During Taliban rule from 1996 to 2001, many sports and recreational activities including football were banned for all citizens, while women were forbidden from even leaving the house without being accompanied by a male relative.
It has now been reported that some international football stars, many of whom are in hiding, fear they may be captured and beaten by the militants.
Goalkeeping coach Wida Zemarai told Swedish news outlet Expressen: ‘It’s awful to think about it. They themselves have said they are there to do jihad and that they choose girls as sex slaves.
‘Should the Taliban get hold of any of the girls, they will not have them lying at home like dolls. They want to use them as sex slaves and torture them. Maybe until they die.’
Zemarai and her family previously fled Afghanistan in 1992 when the Taliban were seizing the country by force.
She returned to the country to play as a goalkeeper before becoming a coach.

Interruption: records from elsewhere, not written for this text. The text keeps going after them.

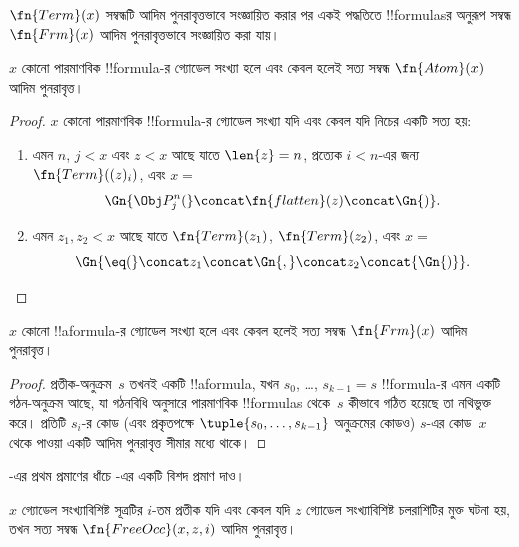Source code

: \documentclass[../../../include/open-logic-section]{subfiles}
\begin{document}

$\fn{Term}(x)$ সম্বন্ধটি আদিম পুনরাবৃত্তভাবে সংজ্ঞায়িত করার পর একই পদ্ধতিতে
!!{formula}sর অনুরূপ সম্বন্ধ $\fn{Frm}(x)$ আদিম পুনরাবৃত্তভাবে সংজ্ঞায়িত
করা যায়।

\begin{prop}
$x$ কোনো পারমাণবিক !!{formula}-র গ্যোডেল সংখ্যা হলে এবং কেবল হলেই সত্য
সম্বন্ধ $\fn{Atom}(x)$ আদিম পুনরাবৃত্ত।
\end{prop}

\begin{proof}
$x$ কোনো পারমাণবিক !!{formula}-র গ্যোডেল সংখ্যা যদি এবং কেবল যদি নিচের
একটি সত্য হয়:
\begin{enumerate}
\item এমন $n$, $j < x$ এবং $z < x$ আছে যাতে $\len{z}=n$, প্রত্যেক $i < n$-এর
  জন্য $\fn{Term}((z)_i)$, এবং $x = $
\[
\Gn{\Obj P^n_j(} \concat \fn{flatten}(z) \concat \Gn{)}.
\]
\item এমন $z_1, z_2 < x$ আছে যাতে $\fn{Term}(z_1)$,
  $\fn{Term}(z_2)$, এবং $x = $
\[
\Gn{{\eq}(} \concat z_1 \concat \Gn{,} \concat z_2 \concat{\Gn{)}}.
\]
\end{enumerate}
\end{proof}

\begin{prop}
$x$ কোনো !!a{formula}-র গ্যোডেল সংখ্যা হলে এবং কেবল হলেই সত্য সম্বন্ধ
$\fn{Frm}(x)$ আদিম পুনরাবৃত্ত।
\end{prop}

\begin{proof}
প্রতীক-অনুক্রম~$s$ তখনই একটি !!a{formula}, যখন $s_0$, \dots,
$s_{k-1} = s$ !!{formula}-র এমন একটি গঠন-অনুক্রম আছে, যা গঠনবিধি অনুসারে
পারমাণবিক !!{formula}s থেকে~$s$ কীভাবে গঠিত হয়েছে তা নথিভুক্ত করে। প্রতিটি
$s_i$-র কোড (এবং প্রকৃতপক্ষে $\tuple{s_0, \dots, s_{k-1}}$ অনুক্রমের কোডও)
$s$-এর কোড~$x$ থেকে পাওয়া একটি আদিম পুনরাবৃত্ত সীমার মধ্যে থাকে।
\end{proof}

\begin{prob}
-এর প্রথম প্রমাণের ধাঁচে
-এর একটি বিশদ প্রমাণ দাও।
\end{prob}

\begin{prop}
$x$ গ্যোডেল সংখ্যাবিশিষ্ট সূত্রটির $i$-তম প্রতীক যদি এবং কেবল যদি
$z$ গ্যোডেল সংখ্যাবিশিষ্ট চলরাশিটির মুক্ত ঘটনা হয়, তখন সত্য সম্বন্ধ
$\fn{FreeOcc}(x, z, i)$ আদিম পুনরাবৃত্ত।
\end{prop}
\end{document}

She has been in contact with the players at risk under the new regime.
She said: ‘Let’s say that the Taliban recognise a player… They just pick out the player, torture her and get information about where the rest of the players are.’
The sports star added that the women have been subjected to sexual harassment before but the risk to the Taliban is ten times worse than anything they would have experienced.
Former captain Khalida Popal, who left Afghanistan after receiving death threats in 2011, said she is sleepless from worrying about her teammates still in the country.
The 34-year-old has been advising players to flee their homes, burn photos and their football kits and try to erase their history.
She said: ‘I have been encouraging to take down social media channels, take down photos, escape and hide themselves.
‘Even I’m telling them to burn down or get rid of your national team uniform.’
‘That breaks my heart because of all these years we have worked to raise the visibility of women and now I’m telling my women in Afghanistan to shut up and disappear. Their lives are in danger.’